Cette année, la sortie d’automne de notre club de plongée se déroule au Lavandou, petite station balnéaire du Var située juste en face de la réserve naturelle de Port Cros et donc à quelques encablures de quelques-unes des plus magnifiques épaves de Méditerranée. Les plus assidus dès lecteurs de ce blog se souviendront peut-être de mon rendez-vous manqué avec le Donator qui s’était soldé par la noyade d’un appareil photo. Il y avait donc comme un besoin, d’aller voir si cette épave était à la hauteur de sa réputation. Et comme le hasard fait (presque) toujours bien les choses, le club qui nous accueille propose dans la foulée un stage 100% épaves. La période est parfaite, suffisamment éloignée de la rentrée scolaire pour que je puisse poser des congés et à bonne distance de mon passage de grade qui est prévu pour décembre.
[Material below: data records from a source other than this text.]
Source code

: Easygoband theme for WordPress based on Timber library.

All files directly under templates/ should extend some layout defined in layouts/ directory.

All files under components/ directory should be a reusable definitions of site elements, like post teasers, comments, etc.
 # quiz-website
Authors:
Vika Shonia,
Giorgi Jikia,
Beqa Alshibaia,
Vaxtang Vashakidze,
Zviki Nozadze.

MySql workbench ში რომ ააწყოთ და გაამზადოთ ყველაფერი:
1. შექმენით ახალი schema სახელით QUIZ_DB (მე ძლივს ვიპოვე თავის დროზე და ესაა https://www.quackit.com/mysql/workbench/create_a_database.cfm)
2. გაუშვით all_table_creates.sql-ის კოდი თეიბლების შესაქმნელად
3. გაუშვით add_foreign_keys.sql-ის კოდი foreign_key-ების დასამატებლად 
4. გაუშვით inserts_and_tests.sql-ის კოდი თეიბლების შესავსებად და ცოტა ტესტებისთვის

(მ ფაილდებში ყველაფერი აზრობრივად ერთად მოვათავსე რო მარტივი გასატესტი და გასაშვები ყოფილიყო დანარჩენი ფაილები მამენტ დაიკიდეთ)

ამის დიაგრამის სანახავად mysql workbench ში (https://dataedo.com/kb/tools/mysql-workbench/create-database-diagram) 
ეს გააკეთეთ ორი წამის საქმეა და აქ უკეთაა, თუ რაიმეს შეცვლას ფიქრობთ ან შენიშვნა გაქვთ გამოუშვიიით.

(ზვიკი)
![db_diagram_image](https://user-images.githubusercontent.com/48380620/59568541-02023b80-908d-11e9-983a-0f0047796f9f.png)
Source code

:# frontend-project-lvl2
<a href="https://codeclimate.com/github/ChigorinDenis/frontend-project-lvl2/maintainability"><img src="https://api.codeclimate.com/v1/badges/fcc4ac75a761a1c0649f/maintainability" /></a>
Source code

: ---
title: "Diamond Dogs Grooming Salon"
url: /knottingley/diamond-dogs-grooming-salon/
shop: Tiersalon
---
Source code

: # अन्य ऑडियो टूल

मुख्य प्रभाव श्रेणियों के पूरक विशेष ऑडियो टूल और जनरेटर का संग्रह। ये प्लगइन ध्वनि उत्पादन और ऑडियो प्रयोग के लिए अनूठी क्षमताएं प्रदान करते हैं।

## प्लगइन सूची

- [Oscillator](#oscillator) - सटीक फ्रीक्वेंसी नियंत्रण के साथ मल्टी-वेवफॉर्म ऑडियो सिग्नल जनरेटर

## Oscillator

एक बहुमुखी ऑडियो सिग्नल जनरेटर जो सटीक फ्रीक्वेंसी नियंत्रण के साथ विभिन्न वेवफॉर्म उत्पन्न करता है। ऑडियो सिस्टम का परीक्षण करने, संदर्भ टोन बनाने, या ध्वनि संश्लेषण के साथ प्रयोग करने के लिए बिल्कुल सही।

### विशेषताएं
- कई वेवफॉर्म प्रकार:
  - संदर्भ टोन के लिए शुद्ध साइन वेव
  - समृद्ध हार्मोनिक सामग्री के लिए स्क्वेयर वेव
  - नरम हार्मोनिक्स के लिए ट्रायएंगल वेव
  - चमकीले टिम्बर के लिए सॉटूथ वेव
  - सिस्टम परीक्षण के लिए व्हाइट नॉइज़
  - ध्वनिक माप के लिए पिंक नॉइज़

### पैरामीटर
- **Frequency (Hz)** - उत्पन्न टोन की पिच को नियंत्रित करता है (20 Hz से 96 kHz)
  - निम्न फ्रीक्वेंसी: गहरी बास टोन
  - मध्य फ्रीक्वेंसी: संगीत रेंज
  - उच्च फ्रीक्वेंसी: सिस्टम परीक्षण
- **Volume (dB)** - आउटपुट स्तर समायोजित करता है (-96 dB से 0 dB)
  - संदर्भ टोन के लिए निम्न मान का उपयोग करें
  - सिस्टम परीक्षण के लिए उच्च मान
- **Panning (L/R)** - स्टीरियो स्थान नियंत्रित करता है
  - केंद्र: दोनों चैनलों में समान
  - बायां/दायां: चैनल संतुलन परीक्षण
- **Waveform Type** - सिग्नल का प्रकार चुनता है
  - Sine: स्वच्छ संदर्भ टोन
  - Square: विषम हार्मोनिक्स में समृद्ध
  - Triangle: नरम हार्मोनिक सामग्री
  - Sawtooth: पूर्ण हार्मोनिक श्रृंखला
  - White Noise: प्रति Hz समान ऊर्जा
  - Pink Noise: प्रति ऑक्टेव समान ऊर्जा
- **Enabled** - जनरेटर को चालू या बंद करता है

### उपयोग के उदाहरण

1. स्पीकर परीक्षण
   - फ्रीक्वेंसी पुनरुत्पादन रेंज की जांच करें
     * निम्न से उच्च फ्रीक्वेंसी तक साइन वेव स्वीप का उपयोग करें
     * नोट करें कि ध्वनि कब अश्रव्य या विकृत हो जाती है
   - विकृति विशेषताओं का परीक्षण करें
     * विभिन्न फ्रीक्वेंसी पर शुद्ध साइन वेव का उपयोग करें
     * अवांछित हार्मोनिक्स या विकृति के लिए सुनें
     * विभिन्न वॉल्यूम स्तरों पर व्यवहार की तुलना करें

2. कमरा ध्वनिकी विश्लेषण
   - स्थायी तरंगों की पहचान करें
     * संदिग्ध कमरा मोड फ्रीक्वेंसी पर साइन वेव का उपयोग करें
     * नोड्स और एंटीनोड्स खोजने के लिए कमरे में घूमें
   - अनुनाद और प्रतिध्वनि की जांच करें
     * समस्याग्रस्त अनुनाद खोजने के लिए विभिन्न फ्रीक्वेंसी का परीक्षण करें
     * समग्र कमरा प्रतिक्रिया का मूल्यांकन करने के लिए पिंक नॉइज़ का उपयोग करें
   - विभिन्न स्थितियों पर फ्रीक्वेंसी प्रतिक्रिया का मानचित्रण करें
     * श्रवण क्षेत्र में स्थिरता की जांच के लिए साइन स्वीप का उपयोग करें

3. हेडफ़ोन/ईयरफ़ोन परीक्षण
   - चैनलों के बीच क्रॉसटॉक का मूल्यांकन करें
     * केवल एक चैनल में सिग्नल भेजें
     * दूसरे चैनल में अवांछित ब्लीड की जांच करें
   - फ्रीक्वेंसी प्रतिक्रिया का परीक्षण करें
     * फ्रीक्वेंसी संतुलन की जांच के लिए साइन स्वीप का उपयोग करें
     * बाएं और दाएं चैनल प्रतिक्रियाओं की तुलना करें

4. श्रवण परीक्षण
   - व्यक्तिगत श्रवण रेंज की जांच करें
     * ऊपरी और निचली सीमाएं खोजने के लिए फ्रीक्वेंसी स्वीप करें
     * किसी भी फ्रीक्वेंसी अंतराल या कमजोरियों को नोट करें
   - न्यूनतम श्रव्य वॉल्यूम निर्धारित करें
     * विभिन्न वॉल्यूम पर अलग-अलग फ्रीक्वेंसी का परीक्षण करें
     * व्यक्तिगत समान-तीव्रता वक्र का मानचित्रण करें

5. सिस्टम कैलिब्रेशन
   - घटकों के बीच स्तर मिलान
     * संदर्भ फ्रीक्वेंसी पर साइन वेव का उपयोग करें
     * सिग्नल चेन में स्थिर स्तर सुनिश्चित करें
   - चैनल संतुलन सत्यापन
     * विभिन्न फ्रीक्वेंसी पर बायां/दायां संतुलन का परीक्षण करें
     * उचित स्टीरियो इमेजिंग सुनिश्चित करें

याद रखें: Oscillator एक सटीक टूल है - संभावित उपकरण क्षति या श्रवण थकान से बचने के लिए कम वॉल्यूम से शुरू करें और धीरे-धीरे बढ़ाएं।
Tout semblait donc parfait dans le meilleur des mondes, jusqu’à ce que j’apprenne que mon passage de grade est avancé de deux mois et demi et qu’il aura lieu 15 jours après mon retour seulement. Je passe donc mon mois de septembre à m’entraîner comme un malade pour rattraper mon retard et, lorsqu’arrive l’heure du départ, je suis complètement lessivé. Les 4 jours de plongée dans la réserve avec mon club me permettent néanmoins de me requinquer. L’ambiance est excellente, les plongées exceptionnelles et l’arrière-saison est juste sublime. Il fait un temps magnifique, l’eau est encore chaude, la visibilité extraordinaire et le courant quasi inexistant. Ayant appris à consommer peu d’air, nous profitons des sites jusqu’à la dernière seconde impartie et remontons souvent à 60 minutes pile avec un léger regret de ne pas avoir pu faire durer encore un peu. Certes, j’ai encore noyé un appareil photo lors de la quatrième plongée, bien sûr j’en aurais pleuré, mais en tout état de cause, cela n’a pas suffi à gâcher ces quatre premiers jours de plongée.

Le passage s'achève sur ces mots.